Segment Start: DATA RECORDS

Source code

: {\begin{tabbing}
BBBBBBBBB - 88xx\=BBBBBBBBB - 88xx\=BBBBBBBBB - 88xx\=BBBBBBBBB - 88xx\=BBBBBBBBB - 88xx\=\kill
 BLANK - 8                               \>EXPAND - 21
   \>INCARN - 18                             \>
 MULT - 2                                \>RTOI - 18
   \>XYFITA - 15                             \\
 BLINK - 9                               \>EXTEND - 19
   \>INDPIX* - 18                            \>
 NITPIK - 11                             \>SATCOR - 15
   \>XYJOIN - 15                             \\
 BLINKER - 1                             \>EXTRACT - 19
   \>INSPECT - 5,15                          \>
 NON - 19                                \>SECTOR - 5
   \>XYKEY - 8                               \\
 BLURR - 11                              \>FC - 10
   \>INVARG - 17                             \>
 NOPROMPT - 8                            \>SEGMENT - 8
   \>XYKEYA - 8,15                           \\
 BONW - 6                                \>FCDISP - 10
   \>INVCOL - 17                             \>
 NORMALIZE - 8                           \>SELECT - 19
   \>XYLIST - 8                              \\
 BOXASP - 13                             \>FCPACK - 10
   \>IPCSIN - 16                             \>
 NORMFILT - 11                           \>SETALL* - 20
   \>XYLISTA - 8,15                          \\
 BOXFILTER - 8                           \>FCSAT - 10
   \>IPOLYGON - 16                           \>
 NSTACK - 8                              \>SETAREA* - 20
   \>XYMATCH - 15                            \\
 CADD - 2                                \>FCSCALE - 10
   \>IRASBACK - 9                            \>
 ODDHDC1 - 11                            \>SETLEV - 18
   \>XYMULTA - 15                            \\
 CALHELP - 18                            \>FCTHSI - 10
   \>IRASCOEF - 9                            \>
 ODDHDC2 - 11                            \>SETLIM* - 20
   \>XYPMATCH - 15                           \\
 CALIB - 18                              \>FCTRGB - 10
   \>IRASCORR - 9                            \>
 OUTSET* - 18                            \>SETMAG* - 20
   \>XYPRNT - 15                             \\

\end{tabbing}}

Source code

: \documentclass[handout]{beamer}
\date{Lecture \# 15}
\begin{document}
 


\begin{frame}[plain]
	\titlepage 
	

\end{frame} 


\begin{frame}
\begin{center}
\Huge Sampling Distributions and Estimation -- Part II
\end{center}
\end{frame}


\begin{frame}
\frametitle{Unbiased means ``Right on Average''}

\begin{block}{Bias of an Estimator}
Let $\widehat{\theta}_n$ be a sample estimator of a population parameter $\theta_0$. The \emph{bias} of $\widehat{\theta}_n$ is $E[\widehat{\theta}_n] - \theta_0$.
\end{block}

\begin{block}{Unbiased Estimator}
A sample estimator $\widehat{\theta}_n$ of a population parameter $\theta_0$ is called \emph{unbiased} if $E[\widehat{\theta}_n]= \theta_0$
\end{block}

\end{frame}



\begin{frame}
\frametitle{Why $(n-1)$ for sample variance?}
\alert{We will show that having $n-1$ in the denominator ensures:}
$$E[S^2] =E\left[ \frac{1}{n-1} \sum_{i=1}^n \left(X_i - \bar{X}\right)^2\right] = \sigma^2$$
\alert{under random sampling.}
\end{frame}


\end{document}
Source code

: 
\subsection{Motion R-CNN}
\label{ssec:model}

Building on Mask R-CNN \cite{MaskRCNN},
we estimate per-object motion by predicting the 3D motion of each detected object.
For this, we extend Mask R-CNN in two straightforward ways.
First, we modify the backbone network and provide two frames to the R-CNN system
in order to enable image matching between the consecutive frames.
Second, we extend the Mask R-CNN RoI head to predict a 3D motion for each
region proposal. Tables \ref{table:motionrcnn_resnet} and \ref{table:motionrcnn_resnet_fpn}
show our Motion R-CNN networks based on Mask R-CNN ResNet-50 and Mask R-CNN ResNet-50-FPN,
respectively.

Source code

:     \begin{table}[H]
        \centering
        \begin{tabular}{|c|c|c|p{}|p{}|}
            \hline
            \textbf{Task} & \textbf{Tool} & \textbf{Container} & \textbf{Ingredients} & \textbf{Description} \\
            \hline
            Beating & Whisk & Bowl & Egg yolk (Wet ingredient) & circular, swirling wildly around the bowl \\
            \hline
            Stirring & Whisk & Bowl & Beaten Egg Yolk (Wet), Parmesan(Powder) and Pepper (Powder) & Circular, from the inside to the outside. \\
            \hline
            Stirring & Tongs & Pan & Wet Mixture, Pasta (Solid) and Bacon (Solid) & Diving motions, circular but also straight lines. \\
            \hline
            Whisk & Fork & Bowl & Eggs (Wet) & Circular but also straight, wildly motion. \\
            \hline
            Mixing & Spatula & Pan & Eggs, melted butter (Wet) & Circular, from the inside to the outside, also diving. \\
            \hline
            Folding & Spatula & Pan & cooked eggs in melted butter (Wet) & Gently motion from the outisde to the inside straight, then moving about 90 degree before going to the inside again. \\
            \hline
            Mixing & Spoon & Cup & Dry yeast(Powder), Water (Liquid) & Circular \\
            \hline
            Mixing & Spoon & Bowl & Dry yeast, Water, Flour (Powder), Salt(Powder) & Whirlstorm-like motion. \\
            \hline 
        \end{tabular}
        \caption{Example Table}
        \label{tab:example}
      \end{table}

Segment End: DATA RECORDS

◆ **TASK ITEM**: Write out all records exactly, keeping every detail.

◆ **ANSWER TO THIS TASK**:
Source code

: {\begin{tabbing}
BBBBBBBBB - 88xx\=BBBBBBBBB - 88xx\=BBBBBBBBB - 88xx\=BBBBBBBBB - 88xx\=BBBBBBBBB - 88xx\=\kill
 BLANK - 8                               \>EXPAND - 21
   \>INCARN - 18                             \>
 MULT - 2                                \>RTOI - 18
   \>XYFITA - 15                             \\
 BLINK - 9                               \>EXTEND - 19
   \>INDPIX* - 18                            \>
 NITPIK - 11                             \>SATCOR - 15
   \>XYJOIN - 15                             \\
 BLINKER - 1                             \>EXTRACT - 19
   \>INSPECT - 5,15                          \>
 NON - 19                                \>SECTOR - 5
   \>XYKEY - 8                               \\
 BLURR - 11                              \>FC - 10
   \>INVARG - 17                             \>
 NOPROMPT - 8                            \>SEGMENT - 8
   \>XYKEYA - 8,15                           \\
 BONW - 6                                \>FCDISP - 10
   \>INVCOL - 17                             \>
 NORMALIZE - 8                           \>SELECT - 19
   \>XYLIST - 8                              \\
 BOXASP - 13                             \>FCPACK - 10
   \>IPCSIN - 16                             \>
 NORMFILT - 11                           \>SETALL* - 20
   \>XYLISTA - 8,15                          \\
 BOXFILTER - 8                           \>FCSAT - 10
   \>IPOLYGON - 16                           \>
 NSTACK - 8                              \>SETAREA* - 20
   \>XYMATCH - 15                            \\
 CADD - 2                                \>FCSCALE - 10
   \>IRASBACK - 9                            \>
 ODDHDC1 - 11                            \>SETLEV - 18
   \>XYMULTA - 15                            \\
 CALHELP - 18                            \>FCTHSI - 10
   \>IRASCOEF - 9                            \>
 ODDHDC2 - 11                            \>SETLIM* - 20
   \>XYPMATCH - 15                           \\
 CALIB - 18                              \>FCTRGB - 10
   \>IRASCORR - 9                            \>
 OUTSET* - 18                            \>SETMAG* - 20
   \>XYPRNT - 15                             \\

\end{tabbing}}

Source code

: \documentclass[handout]{beamer}
\date{Lecture \# 15}
\begin{document}
 


\begin{frame}[plain]
	\titlepage 
	

\end{frame} 


\begin{frame}
\begin{center}
\Huge Sampling Distributions and Estimation -- Part II
\end{center}
\end{frame}


\begin{frame}
\frametitle{Unbiased means ``Right on Average''}

\begin{block}{Bias of an Estimator}
Let $\widehat{\theta}_n$ be a sample estimator of a population parameter $\theta_0$. The \emph{bias} of $\widehat{\theta}_n$ is $E[\widehat{\theta}_n] - \theta_0$.
\end{block}

\begin{block}{Unbiased Estimator}
A sample estimator $\widehat{\theta}_n$ of a population parameter $\theta_0$ is called \emph{unbiased} if $E[\widehat{\theta}_n]= \theta_0$
\end{block}

\end{frame}



\begin{frame}
\frametitle{Why $(n-1)$ for sample variance?}
\alert{We will show that having $n-1$ in the denominator ensures:}
$$E[S^2] =E\left[ \frac{1}{n-1} \sum_{i=1}^n \left(X_i - \bar{X}\right)^2\right] = \sigma^2$$
\alert{under random sampling.}
\end{frame}


\end{document}
Source code

: 
\subsection{Motion R-CNN}
\label{ssec:model}

Building on Mask R-CNN \cite{MaskRCNN},
we estimate per-object motion by predicting the 3D motion of each detected object.
For this, we extend Mask R-CNN in two straightforward ways.
First, we modify the backbone network and provide two frames to the R-CNN system
in order to enable image matching between the consecutive frames.
Second, we extend the Mask R-CNN RoI head to predict a 3D motion for each
region proposal. Tables \ref{table:motionrcnn_resnet} and \ref{table:motionrcnn_resnet_fpn}
show our Motion R-CNN networks based on Mask R-CNN ResNet-50 and Mask R-CNN ResNet-50-FPN,
respectively.

Source code

:     \begin{table}[H]
        \centering
        \begin{tabular}{|c|c|c|p{}|p{}|}
            \hline
            \textbf{Task} & \textbf{Tool} & \textbf{Container} & \textbf{Ingredients} & \textbf{Description} \\
            \hline
            Beating & Whisk & Bowl & Egg yolk (Wet ingredient) & circular, swirling wildly around the bowl \\
            \hline
            Stirring & Whisk & Bowl & Beaten Egg Yolk (Wet), Parmesan(Powder) and Pepper (Powder) & Circular, from the inside to the outside. \\
            \hline
            Stirring & Tongs & Pan & Wet Mixture, Pasta (Solid) and Bacon (Solid) & Diving motions, circular but also straight lines. \\
            \hline
            Whisk & Fork & Bowl & Eggs (Wet) & Circular but also straight, wildly motion. \\
            \hline
            Mixing & Spatula & Pan & Eggs, melted butter (Wet) & Circular, from the inside to the outside, also diving. \\
            \hline
            Folding & Spatula & Pan & cooked eggs in melted butter (Wet) & Gently motion from the outisde to the inside straight, then moving about 90 degree before going to the inside again. \\
            \hline
            Mixing & Spoon & Cup & Dry yeast(Powder), Water (Liquid) & Circular \\
            \hline
            Mixing & Spoon & Bowl & Dry yeast, Water, Flour (Powder), Salt(Powder) & Whirlstorm-like motion. \\
            \hline 
        \end{tabular}
        \caption{Example Table}
        \label{tab:example}
      \end{table}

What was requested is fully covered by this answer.